WHAT YOU HAVE TO DO
Compute the number of lines in the following data that include the word "customers", and output that number alone.

··· INFORMATION PROVIDED ···

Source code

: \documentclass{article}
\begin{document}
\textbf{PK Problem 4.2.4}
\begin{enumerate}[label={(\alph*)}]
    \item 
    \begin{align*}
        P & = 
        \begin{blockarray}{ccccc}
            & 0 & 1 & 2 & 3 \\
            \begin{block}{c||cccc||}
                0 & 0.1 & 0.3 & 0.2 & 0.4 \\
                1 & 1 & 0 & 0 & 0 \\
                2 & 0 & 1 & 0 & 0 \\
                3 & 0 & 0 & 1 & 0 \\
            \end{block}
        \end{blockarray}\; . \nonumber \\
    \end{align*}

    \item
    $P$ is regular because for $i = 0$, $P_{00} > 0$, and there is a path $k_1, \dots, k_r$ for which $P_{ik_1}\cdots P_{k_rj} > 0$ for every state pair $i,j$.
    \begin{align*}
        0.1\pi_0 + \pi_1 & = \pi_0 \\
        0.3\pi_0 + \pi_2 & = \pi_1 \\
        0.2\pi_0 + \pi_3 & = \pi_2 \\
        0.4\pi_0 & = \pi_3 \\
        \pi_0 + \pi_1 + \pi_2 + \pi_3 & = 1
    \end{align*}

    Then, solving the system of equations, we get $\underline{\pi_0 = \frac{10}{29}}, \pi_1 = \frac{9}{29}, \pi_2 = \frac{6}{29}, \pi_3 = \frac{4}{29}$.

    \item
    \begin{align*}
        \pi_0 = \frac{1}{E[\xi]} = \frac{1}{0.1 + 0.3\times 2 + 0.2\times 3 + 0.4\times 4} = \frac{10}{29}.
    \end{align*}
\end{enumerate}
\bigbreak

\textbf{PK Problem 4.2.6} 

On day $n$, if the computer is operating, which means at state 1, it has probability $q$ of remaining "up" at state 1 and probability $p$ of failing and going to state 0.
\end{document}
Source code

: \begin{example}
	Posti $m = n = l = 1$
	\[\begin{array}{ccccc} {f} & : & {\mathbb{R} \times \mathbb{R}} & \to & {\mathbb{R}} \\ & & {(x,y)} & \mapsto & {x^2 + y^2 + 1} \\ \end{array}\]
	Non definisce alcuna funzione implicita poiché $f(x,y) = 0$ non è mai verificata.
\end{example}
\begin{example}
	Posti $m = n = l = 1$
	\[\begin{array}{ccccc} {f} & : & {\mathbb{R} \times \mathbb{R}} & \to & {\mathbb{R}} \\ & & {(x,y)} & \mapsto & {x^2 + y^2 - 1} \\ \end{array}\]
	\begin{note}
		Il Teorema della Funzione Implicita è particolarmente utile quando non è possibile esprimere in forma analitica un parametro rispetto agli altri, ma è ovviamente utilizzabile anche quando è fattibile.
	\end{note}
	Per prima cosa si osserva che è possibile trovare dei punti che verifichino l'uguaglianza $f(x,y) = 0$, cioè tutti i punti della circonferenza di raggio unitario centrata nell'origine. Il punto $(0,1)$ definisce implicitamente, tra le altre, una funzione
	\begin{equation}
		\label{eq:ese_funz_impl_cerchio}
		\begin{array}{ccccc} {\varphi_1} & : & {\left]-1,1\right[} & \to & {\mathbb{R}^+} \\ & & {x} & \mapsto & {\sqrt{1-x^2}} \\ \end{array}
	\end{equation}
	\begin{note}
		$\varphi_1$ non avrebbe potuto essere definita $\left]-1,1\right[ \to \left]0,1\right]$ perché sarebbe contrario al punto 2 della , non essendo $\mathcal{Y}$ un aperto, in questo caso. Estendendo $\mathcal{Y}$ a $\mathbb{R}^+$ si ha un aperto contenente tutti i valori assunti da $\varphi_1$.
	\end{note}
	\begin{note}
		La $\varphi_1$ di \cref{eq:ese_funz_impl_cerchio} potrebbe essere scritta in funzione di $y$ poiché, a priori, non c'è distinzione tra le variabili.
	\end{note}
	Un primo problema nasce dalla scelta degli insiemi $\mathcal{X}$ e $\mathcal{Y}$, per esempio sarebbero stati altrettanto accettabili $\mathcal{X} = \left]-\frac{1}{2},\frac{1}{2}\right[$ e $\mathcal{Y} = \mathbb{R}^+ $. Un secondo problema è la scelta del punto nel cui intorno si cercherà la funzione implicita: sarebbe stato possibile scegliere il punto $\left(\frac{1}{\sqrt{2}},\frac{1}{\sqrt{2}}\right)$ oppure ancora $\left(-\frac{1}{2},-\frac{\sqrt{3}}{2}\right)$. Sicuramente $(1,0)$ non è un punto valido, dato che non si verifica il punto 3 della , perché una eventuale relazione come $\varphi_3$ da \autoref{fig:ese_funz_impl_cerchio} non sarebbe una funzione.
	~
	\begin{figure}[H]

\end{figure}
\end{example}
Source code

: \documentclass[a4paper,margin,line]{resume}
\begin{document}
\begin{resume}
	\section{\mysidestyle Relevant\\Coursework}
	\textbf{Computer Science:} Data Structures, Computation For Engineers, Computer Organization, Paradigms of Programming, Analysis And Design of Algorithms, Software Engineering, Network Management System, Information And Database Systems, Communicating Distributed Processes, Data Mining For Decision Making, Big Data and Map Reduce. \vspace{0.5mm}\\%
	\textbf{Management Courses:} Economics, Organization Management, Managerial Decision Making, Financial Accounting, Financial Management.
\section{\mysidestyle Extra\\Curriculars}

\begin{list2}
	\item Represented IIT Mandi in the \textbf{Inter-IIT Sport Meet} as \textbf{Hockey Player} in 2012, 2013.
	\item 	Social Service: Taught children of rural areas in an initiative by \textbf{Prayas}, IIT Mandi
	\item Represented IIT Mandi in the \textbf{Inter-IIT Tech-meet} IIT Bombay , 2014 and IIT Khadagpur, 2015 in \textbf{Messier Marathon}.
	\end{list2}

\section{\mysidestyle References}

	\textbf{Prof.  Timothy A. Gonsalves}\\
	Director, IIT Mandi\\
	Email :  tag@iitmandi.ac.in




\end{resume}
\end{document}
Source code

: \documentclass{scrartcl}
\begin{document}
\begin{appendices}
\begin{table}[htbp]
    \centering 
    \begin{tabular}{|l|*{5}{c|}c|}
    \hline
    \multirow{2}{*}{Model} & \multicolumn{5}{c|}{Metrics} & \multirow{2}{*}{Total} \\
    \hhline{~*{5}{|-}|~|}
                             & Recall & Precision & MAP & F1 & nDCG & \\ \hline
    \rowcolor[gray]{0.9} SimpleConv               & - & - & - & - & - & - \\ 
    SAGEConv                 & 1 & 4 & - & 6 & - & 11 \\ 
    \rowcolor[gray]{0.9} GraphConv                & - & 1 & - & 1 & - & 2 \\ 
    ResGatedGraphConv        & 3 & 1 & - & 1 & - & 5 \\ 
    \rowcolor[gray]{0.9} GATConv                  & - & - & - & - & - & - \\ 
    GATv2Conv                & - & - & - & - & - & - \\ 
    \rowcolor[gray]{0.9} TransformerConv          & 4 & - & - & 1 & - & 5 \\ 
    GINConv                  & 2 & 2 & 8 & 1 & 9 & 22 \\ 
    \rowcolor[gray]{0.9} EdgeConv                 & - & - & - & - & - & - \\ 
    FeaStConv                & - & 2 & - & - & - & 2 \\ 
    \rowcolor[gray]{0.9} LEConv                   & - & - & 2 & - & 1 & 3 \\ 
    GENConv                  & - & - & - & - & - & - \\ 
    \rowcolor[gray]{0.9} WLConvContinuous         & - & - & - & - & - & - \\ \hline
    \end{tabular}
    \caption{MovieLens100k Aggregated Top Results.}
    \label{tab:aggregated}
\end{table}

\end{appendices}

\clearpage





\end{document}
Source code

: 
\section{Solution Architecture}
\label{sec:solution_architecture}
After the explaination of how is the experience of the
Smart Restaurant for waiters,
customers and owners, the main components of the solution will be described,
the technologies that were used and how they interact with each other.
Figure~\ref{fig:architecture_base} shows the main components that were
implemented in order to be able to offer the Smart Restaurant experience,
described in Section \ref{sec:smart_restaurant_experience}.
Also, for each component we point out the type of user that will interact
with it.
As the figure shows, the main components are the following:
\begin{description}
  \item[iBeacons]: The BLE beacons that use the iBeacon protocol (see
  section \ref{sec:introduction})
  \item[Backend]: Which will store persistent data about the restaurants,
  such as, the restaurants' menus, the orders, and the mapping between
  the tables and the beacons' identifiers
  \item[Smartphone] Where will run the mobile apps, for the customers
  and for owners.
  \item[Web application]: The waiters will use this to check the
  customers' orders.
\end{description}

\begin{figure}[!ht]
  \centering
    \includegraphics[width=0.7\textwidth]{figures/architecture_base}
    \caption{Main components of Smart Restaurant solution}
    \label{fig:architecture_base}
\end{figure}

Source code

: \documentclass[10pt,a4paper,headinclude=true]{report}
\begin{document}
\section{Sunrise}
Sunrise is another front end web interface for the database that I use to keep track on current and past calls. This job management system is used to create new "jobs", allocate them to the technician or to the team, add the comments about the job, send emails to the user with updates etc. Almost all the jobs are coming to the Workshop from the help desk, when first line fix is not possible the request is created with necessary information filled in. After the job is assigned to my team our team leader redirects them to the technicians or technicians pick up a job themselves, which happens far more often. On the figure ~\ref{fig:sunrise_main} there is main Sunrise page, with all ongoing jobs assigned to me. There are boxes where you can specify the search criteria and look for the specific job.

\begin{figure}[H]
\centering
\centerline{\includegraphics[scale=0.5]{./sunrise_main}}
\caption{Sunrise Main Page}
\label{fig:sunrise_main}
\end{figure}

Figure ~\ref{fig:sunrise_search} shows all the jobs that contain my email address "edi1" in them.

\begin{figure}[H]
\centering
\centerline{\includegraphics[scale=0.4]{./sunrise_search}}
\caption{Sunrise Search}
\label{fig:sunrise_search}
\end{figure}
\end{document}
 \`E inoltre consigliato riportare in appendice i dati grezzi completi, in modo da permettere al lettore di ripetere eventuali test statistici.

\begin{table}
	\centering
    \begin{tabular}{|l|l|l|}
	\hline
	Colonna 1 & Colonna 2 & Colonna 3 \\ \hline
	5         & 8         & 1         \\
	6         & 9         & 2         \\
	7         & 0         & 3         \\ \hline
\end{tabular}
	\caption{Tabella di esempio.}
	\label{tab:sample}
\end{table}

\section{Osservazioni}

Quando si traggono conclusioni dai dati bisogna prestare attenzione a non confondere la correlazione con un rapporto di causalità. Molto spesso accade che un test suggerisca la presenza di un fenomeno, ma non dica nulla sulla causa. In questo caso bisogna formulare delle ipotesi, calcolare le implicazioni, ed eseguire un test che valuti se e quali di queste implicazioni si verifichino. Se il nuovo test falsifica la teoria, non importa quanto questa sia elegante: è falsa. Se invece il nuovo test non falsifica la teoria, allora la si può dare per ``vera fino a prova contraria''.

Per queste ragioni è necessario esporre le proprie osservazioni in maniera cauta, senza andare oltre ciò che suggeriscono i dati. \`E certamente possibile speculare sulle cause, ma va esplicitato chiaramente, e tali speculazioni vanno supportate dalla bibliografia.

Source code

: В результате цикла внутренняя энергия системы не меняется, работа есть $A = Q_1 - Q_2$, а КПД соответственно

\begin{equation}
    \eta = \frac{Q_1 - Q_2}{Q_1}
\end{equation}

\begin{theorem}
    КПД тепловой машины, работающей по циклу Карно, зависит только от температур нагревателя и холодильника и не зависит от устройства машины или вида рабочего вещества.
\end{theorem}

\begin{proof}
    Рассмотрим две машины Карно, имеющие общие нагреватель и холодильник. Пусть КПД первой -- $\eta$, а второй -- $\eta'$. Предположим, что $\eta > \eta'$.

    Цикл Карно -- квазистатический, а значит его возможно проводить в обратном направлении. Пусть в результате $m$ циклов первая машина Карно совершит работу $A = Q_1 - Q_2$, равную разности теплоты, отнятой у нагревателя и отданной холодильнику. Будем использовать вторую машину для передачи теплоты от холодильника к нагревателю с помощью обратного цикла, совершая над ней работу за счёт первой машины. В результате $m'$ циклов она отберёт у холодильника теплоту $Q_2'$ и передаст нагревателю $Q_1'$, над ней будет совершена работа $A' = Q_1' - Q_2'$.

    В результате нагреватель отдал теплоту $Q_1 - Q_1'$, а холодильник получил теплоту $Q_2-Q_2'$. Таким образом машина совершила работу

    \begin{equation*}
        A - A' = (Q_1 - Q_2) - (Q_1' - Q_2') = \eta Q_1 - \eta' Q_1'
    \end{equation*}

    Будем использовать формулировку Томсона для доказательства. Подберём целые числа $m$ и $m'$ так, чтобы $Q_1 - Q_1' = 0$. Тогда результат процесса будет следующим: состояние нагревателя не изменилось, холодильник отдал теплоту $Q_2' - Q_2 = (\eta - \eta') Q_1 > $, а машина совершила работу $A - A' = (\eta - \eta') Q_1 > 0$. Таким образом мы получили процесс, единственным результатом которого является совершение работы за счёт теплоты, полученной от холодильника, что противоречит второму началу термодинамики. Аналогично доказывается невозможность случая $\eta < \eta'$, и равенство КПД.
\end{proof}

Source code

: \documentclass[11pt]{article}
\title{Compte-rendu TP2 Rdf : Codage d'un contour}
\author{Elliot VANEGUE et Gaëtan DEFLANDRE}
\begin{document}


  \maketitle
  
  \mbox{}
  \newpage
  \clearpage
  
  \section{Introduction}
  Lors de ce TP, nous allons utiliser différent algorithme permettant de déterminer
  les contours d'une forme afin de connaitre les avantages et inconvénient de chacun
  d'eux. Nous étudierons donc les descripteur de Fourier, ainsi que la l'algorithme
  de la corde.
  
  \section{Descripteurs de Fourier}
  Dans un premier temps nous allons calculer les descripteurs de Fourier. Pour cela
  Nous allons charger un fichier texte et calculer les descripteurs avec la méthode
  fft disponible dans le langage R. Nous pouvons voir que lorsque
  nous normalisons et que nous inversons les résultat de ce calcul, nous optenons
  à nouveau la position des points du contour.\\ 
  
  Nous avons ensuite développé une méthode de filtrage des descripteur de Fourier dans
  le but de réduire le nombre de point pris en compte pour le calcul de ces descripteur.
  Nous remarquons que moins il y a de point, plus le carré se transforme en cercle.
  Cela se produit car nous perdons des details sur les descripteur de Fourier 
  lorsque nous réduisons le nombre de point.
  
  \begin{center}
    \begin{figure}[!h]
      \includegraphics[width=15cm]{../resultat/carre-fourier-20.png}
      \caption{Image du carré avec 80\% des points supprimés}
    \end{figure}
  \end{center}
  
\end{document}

···

ANSWER
3